▶ [What to produce] Could you return all of the entries word for word, minus any pictures?

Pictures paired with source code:

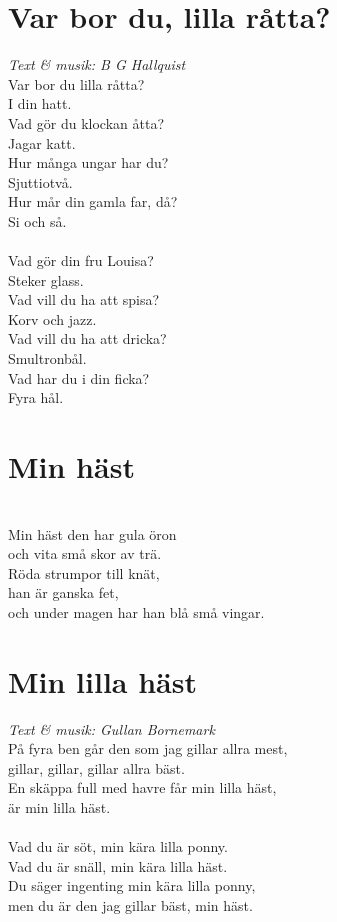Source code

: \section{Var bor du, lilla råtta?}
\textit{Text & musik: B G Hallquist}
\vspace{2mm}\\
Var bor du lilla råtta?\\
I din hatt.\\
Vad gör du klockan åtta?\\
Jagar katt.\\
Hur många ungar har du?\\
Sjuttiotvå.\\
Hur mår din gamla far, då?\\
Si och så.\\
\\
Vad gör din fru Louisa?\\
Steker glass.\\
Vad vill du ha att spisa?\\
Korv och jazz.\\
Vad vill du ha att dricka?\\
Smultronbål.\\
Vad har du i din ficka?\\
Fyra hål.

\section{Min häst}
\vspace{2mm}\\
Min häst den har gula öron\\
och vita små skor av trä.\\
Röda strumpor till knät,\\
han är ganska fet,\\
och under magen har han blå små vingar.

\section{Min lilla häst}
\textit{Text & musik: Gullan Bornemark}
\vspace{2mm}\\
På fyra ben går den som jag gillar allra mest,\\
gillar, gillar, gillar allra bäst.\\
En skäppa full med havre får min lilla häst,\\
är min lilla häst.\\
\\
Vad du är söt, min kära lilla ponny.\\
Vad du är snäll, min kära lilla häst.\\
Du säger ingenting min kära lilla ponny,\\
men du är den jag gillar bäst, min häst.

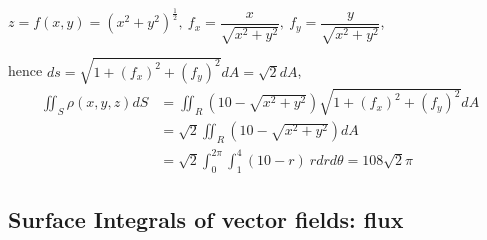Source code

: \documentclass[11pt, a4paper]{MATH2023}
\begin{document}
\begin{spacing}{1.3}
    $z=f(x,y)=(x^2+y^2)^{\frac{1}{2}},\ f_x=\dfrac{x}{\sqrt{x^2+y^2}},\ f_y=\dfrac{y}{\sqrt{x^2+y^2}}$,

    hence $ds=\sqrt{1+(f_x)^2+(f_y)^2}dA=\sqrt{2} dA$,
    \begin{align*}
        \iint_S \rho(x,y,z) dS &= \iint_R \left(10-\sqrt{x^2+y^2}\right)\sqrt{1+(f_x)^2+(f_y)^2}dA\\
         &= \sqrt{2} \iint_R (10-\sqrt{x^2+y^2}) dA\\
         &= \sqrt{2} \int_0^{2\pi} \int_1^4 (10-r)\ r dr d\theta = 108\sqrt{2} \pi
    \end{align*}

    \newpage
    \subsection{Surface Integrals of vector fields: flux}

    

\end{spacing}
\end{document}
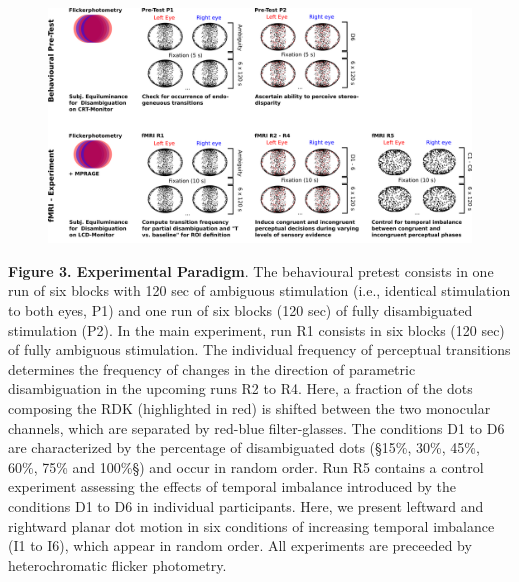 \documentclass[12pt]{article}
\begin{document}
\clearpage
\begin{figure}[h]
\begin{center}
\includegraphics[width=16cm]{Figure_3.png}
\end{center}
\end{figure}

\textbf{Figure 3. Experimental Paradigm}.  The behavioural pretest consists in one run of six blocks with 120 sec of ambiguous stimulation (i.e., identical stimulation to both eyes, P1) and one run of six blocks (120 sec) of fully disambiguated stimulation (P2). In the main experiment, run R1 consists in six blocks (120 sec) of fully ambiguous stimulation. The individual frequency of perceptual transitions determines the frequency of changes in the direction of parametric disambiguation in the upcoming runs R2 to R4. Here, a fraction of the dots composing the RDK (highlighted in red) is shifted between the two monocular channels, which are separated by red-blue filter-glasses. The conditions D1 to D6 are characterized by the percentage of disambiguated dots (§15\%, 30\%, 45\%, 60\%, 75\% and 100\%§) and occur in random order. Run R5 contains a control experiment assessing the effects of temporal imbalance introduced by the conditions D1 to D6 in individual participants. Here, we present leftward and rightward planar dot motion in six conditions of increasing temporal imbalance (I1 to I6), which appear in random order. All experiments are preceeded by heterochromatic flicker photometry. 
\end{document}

▶ [Response below]
Source code

: \section{Var bor du, lilla råtta?}
\textit{Text & musik: B G Hallquist}
\vspace{2mm}\\
Var bor du lilla råtta?\\
I din hatt.\\
Vad gör du klockan åtta?\\
Jagar katt.\\
Hur många ungar har du?\\
Sjuttiotvå.\\
Hur mår din gamla far, då?\\
Si och så.\\
\\
Vad gör din fru Louisa?\\
Steker glass.\\
Vad vill du ha att spisa?\\
Korv och jazz.\\
Vad vill du ha att dricka?\\
Smultronbål.\\
Vad har du i din ficka?\\
Fyra hål.

\section{Min häst}
\vspace{2mm}\\
Min häst den har gula öron\\
och vita små skor av trä.\\
Röda strumpor till knät,\\
han är ganska fet,\\
och under magen har han blå små vingar.

\section{Min lilla häst}
\textit{Text & musik: Gullan Bornemark}
\vspace{2mm}\\
På fyra ben går den som jag gillar allra mest,\\
gillar, gillar, gillar allra bäst.\\
En skäppa full med havre får min lilla häst,\\
är min lilla häst.\\
\\
Vad du är söt, min kära lilla ponny.\\
Vad du är snäll, min kära lilla häst.\\
Du säger ingenting min kära lilla ponny,\\
men du är den jag gillar bäst, min häst.

Source code

: \documentclass[11pt, a4paper]{MATH2023}
\begin{document}
\begin{spacing}{1.3}
    $z=f(x,y)=(x^2+y^2)^{\frac{1}{2}},\ f_x=\dfrac{x}{\sqrt{x^2+y^2}},\ f_y=\dfrac{y}{\sqrt{x^2+y^2}}$,

    hence $ds=\sqrt{1+(f_x)^2+(f_y)^2}dA=\sqrt{2} dA$,
    \begin{align*}
        \iint_S \rho(x,y,z) dS &= \iint_R \left(10-\sqrt{x^2+y^2}\right)\sqrt{1+(f_x)^2+(f_y)^2}dA\\
         &= \sqrt{2} \iint_R (10-\sqrt{x^2+y^2}) dA\\
         &= \sqrt{2} \int_0^{2\pi} \int_1^4 (10-r)\ r dr d\theta = 108\sqrt{2} \pi
    \end{align*}

    \newpage
    \subsection{Surface Integrals of vector fields: flux}

    

\end{spacing}
\end{document}
 \documentclass[12pt]{article}
\begin{document}
\clearpage
\begin{figure}[h]
\begin{center}
\includegraphics[width=16cm]{Figure_3.png}
\end{center}
\end{figure}

\textbf{Figure 3. Experimental Paradigm}.  The behavioural pretest consists in one run of six blocks with 120 sec of ambiguous stimulation (i.e., identical stimulation to both eyes, P1) and one run of six blocks (120 sec) of fully disambiguated stimulation (P2). In the main experiment, run R1 consists in six blocks (120 sec) of fully ambiguous stimulation. The individual frequency of perceptual transitions determines the frequency of changes in the direction of parametric disambiguation in the upcoming runs R2 to R4. Here, a fraction of the dots composing the RDK (highlighted in red) is shifted between the two monocular channels, which are separated by red-blue filter-glasses. The conditions D1 to D6 are characterized by the percentage of disambiguated dots (§15\%, 30\%, 45\%, 60\%, 75\% and 100\%§) and occur in random order. Run R5 contains a control experiment assessing the effects of temporal imbalance introduced by the conditions D1 to D6 in individual participants. Here, we present leftward and rightward planar dot motion in six conditions of increasing temporal imbalance (I1 to I6), which appear in random order. All experiments are preceeded by heterochromatic flicker photometry. 
\end{document}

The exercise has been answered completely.